SAAT

Normalde; "zamanı gösteren ve 60 dakikaya bölünmüş bir gösterge” deriz. Zamanın parçası. Namaz saatleri, oruç saatleri, iş saatleri, otobüs saatleri, ders saatleri… gibi hayatımızda kullandığımız, kullanmak zorunda olduğumuz "olmazsa olmazlar” dandır.

Saat, kıyamet için de kullanılır.

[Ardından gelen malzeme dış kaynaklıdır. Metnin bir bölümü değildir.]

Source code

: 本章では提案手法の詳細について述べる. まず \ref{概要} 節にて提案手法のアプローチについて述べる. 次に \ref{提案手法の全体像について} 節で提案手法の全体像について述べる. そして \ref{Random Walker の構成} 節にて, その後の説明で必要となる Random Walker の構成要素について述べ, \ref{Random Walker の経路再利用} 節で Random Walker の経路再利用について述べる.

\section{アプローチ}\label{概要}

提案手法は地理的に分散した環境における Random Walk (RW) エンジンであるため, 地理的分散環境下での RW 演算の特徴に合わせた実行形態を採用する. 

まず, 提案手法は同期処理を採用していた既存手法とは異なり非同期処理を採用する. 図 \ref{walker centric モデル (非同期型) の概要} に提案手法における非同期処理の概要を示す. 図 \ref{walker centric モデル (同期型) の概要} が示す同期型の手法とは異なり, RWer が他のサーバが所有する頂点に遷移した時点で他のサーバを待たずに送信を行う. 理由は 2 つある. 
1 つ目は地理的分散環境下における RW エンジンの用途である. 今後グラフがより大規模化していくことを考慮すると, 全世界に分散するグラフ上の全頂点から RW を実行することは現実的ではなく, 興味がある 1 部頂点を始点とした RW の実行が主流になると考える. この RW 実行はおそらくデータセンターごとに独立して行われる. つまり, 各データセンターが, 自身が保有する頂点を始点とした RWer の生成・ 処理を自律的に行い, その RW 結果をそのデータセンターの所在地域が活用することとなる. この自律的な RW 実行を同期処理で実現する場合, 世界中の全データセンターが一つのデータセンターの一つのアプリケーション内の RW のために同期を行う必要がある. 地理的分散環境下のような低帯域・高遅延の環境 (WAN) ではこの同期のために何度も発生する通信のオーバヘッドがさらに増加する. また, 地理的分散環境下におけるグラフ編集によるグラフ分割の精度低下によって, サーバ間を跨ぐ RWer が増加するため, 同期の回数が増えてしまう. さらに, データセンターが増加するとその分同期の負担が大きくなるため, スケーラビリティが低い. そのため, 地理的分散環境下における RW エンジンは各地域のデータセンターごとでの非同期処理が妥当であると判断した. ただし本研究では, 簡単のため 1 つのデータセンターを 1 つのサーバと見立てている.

Kıyamet manasında kullanıldığı vakit üç husus önümüze çıkar; 1.Büyük Saat, 2. Orta Saat, 3. Küçük saat.

  1. Büyük Saat (Saati Kübra); Hesapların görüleceği, dünyadayken yaptıklarımızın karşılığının bulunacağı öldükten sonra diriliş saatidir. Bu dehşetengiz ahval hepimizi titretmeli. Öyle ya her doğan ölüme adaydır. Hz. Peygamberimizin annesi Hz. Amine'nin; "her doğan ölür, her yenen tükenir, her yeni eskir” dediği gibi. Anamızdan doğduğumuz andan itibaren adım adım, gün begün ebedi yurdumuza doğru yolculuüumuz başlar. Bu açıdan diyebiliriz ki her insan hicret ediyor. Sevgili peygamberimiz şöyle buyururur:

"-fuhuş ve tefahhuş açıklanıncaya ve dirhem, dinara tapılıncaya kadar saat kıyam etmez (Kıyamet kopmaz).” Yani ahlaksızlık aşikar oluncaya ve maddeye, makama, dünyeviliklere, masivaya bel bağlayıp tanrı yerine konarak tapıldığı zaman kıyameti bekleyiniz.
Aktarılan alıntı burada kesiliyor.